Abbati expects a class of about 30 students. She said that district officials have not decided whether the 180-minute class will be in the morning or afternoon or at which school site.

“We anticipate that this will be a popular program in our district,” she said.

According to Stark, district officials presented the program to the board in a Nov. 15 meeting as well as conducted a two-hour strategy meeting with kindergarten teachers and principals in the district on Dec. 1.

Abbati said it will cost the district an additional $100,000 to run the program for a teacher’s salary and benefits, classroom space and furniture.

In the coming months, the district will continue to do community outreach and develop the program it's calling “TK.”

District leaders will visit a transitional kindergarten site that is already operating in the Gilroy Unified School District to learn more about the program, they said.

In other news, the board voted unanimously to accept the district’s first interim budget for the 2011-12 fiscal year.

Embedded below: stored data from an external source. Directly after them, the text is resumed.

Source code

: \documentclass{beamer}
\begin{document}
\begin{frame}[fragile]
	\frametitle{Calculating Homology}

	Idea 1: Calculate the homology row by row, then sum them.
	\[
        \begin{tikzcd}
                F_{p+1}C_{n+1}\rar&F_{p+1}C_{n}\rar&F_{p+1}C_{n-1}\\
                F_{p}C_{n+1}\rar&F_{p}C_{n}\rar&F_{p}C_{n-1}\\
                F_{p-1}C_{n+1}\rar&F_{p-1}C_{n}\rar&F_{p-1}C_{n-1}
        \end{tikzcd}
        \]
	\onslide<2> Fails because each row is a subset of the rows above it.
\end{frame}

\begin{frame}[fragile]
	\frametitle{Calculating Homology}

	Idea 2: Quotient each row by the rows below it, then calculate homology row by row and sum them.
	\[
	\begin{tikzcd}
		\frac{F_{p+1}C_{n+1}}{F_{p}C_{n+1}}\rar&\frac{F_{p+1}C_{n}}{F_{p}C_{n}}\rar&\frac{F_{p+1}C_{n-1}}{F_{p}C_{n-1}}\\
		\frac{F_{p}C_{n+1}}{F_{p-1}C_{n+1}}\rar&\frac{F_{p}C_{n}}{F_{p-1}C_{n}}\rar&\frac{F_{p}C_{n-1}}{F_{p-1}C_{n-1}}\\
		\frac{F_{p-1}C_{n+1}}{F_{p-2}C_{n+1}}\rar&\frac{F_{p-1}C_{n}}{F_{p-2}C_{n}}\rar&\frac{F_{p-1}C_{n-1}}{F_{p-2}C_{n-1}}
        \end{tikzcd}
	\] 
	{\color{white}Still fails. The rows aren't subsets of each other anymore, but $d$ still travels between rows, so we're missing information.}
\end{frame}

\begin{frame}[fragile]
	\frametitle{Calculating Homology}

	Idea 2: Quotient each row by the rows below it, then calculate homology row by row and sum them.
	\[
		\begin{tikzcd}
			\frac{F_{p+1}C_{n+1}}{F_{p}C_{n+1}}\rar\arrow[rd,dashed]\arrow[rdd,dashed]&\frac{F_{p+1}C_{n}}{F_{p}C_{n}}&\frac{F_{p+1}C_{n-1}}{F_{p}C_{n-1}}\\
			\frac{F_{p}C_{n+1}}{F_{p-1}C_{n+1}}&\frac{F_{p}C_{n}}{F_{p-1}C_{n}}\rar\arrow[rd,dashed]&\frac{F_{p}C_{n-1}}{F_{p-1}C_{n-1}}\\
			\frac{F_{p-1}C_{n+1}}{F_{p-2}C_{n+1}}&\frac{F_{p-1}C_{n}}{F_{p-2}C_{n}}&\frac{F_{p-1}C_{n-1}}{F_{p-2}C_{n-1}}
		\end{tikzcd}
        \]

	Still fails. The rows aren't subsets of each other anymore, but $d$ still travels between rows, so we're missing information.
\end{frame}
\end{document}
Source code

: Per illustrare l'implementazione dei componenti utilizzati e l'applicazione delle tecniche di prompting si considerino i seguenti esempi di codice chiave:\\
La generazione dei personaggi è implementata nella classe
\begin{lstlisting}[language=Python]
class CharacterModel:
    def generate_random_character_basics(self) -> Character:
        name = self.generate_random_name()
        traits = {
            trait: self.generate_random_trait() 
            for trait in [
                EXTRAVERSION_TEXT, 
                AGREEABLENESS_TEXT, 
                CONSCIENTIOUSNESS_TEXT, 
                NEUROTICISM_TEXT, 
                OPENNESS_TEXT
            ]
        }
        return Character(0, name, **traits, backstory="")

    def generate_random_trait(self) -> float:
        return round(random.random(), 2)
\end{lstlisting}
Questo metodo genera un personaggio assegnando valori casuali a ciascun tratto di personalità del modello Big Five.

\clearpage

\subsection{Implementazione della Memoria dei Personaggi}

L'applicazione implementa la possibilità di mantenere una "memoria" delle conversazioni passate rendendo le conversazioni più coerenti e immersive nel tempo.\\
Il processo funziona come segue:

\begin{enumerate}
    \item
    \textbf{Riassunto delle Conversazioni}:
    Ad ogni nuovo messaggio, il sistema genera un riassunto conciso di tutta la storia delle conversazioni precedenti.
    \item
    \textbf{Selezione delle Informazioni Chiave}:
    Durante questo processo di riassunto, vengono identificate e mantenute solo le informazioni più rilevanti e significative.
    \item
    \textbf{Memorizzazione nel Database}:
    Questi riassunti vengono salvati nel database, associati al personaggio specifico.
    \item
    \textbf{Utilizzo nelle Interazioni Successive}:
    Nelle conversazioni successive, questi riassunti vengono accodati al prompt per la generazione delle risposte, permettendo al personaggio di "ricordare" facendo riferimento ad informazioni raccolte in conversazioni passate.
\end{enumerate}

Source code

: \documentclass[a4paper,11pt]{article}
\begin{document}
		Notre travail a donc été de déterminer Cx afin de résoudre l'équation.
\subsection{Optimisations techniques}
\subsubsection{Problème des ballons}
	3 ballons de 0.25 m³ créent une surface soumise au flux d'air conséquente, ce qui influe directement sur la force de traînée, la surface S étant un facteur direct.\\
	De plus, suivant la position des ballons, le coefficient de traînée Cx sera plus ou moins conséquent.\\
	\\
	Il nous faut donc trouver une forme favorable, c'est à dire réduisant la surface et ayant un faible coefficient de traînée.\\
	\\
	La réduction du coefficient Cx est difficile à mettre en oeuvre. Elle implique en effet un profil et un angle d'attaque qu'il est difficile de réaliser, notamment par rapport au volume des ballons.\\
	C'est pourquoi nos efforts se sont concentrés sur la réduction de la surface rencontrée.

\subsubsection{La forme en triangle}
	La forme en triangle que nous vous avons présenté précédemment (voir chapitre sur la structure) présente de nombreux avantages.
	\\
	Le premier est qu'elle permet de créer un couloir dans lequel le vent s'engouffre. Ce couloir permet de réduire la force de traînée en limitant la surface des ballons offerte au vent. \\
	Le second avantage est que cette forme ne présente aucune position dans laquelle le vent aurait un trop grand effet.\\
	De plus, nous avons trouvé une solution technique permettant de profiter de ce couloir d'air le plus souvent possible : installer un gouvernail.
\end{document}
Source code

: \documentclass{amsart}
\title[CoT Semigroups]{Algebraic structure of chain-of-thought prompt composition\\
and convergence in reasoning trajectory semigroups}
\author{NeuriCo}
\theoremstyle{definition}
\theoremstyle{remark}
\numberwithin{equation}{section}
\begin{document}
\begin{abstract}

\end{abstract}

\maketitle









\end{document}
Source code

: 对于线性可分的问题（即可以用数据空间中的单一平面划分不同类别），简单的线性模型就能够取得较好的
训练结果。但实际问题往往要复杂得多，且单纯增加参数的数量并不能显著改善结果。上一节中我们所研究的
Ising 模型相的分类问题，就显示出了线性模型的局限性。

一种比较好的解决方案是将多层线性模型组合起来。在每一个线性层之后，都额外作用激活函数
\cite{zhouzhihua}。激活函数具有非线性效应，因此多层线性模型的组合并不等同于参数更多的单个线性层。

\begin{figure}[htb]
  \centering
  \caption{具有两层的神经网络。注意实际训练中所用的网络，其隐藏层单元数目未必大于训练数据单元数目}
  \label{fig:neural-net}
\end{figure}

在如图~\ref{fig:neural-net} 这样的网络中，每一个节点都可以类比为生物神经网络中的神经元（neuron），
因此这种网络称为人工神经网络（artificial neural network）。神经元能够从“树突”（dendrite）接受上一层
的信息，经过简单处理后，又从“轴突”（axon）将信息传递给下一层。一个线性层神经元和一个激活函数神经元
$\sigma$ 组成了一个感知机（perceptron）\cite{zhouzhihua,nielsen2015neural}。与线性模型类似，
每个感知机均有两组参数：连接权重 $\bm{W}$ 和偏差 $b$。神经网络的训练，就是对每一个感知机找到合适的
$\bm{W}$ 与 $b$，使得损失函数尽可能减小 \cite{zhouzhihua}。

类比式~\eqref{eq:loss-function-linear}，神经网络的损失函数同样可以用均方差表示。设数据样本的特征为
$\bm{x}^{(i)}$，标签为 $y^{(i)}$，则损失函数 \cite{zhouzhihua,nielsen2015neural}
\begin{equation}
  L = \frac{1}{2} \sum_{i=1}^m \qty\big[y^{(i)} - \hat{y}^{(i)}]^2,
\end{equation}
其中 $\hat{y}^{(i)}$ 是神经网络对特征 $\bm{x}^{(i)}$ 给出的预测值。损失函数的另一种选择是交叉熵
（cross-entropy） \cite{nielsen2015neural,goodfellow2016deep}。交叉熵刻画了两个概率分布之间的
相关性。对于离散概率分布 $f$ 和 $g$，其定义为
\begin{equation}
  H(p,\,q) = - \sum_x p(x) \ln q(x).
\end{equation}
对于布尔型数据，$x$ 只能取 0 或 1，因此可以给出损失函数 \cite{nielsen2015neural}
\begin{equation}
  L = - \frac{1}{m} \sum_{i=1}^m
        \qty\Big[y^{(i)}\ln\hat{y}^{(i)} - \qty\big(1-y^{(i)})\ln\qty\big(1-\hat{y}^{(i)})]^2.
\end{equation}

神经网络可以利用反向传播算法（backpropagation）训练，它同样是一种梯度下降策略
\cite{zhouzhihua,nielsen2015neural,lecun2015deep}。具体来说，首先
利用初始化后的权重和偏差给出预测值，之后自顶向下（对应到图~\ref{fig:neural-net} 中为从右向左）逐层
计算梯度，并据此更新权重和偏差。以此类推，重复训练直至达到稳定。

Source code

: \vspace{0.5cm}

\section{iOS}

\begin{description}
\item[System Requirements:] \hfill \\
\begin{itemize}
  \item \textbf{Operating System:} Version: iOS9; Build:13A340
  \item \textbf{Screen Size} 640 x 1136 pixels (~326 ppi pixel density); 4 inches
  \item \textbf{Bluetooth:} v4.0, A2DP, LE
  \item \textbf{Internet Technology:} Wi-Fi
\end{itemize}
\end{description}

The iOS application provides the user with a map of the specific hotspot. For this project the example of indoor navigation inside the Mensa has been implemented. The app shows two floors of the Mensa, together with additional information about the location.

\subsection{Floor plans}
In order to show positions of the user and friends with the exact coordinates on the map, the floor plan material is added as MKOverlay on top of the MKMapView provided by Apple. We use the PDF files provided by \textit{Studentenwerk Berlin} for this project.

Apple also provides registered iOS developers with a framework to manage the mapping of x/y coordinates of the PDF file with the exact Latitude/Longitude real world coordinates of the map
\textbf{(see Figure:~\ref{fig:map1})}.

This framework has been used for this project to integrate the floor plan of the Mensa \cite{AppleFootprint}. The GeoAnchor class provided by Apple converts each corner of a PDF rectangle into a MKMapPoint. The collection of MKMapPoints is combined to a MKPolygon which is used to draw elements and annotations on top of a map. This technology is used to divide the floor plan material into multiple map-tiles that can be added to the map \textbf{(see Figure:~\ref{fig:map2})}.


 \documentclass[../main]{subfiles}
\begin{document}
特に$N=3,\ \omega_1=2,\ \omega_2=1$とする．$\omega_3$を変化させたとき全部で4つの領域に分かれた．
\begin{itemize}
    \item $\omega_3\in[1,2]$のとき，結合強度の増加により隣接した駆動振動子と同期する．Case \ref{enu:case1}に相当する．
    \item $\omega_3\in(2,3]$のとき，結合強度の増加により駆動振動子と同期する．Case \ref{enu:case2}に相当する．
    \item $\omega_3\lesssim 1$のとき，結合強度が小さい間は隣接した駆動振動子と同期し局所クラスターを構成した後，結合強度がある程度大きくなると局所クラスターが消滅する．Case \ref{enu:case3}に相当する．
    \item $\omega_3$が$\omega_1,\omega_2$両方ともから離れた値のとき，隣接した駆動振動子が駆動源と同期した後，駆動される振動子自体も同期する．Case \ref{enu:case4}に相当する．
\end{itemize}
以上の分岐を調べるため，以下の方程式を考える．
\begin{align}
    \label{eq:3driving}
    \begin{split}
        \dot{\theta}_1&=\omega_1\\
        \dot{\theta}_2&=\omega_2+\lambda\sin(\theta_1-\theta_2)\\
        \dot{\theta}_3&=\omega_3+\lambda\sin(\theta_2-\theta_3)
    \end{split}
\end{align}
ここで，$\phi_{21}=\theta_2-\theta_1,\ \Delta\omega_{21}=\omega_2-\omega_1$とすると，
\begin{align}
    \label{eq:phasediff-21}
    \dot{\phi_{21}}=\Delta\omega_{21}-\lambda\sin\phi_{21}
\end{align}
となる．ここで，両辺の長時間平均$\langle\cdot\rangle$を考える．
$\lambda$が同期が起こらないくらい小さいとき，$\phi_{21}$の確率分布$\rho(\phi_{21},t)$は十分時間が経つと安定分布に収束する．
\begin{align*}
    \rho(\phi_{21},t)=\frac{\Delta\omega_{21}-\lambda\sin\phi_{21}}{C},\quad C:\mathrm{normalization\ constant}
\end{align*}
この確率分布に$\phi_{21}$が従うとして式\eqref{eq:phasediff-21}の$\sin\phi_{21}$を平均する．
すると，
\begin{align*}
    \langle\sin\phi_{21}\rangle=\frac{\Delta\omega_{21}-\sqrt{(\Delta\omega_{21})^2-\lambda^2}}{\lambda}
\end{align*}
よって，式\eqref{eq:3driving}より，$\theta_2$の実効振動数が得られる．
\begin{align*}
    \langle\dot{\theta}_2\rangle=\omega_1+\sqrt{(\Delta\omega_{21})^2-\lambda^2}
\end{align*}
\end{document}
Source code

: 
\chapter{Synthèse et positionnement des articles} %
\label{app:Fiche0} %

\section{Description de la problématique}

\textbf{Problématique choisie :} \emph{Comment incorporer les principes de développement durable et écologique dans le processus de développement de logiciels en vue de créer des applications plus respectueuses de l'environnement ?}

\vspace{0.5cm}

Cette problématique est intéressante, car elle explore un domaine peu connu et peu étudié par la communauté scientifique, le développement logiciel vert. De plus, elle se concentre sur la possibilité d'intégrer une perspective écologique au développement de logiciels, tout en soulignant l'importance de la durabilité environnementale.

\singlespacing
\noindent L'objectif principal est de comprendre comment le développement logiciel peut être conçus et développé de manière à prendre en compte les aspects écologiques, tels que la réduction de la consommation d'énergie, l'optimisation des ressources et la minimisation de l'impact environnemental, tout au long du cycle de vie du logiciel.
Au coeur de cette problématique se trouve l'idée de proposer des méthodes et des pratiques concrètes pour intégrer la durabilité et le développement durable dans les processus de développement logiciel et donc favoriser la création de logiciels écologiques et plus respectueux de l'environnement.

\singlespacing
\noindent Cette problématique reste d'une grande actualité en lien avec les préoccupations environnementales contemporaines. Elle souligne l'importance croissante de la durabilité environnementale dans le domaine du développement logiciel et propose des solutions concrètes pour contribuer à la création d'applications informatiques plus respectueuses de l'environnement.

District Assistant Superintendent of Business Services Leslie Paulides and Budget Analyst Tom Gray presented the report, which outlines an adopted $17 million budget. They cited the biggest changes in the district's budget are projections of property tax increases for residents of only .37 percent—far off from the district's projection of 1.5 percent.

The district's budget will also have increases of only 2 percent in property taxes during the next two years, instead of 3 percent, they explained.

Paulides said that the dip in property tax revenue has not drastically changed the budget outcome.

“We don’t re-do a budget during the first and second interim report,” Paulides said. “The first interim budget is the easiest to talk about because there aren’t too many changes.”

Paulides did point out that the district will see a big change in the 2014-15 school year when its current six-year parcel tax expires and the board could look at another ballot initiative to extend the revenue source.

“There might be a landscape where tough decisions will be made,” she said. “Another election for the parcel tax is something on the horizon that we would have to look at.”

To the district’s surprise, enrollment is increasing, but slower than anticipated. As of Nov. 11, LGUSD had 3,078 students, and has budget allotment for an additional 50 students by the end of the school year.

Paulides said that the reason for the slowed increase is because the district calculated that the proposed Albright Way development would bring additional children into the district. However, the development will now only include senior housing as stipulated by the Los Gatos Town Council.

District officials also mentioned that Santa Clara County property tax roll corrections are at the highest in history. As of Nov. 21, the Santa Clara County Assessor’s Office had $80 million in property appeals and adjustments, which would make the district lose out on hundreds of thousands of revenue.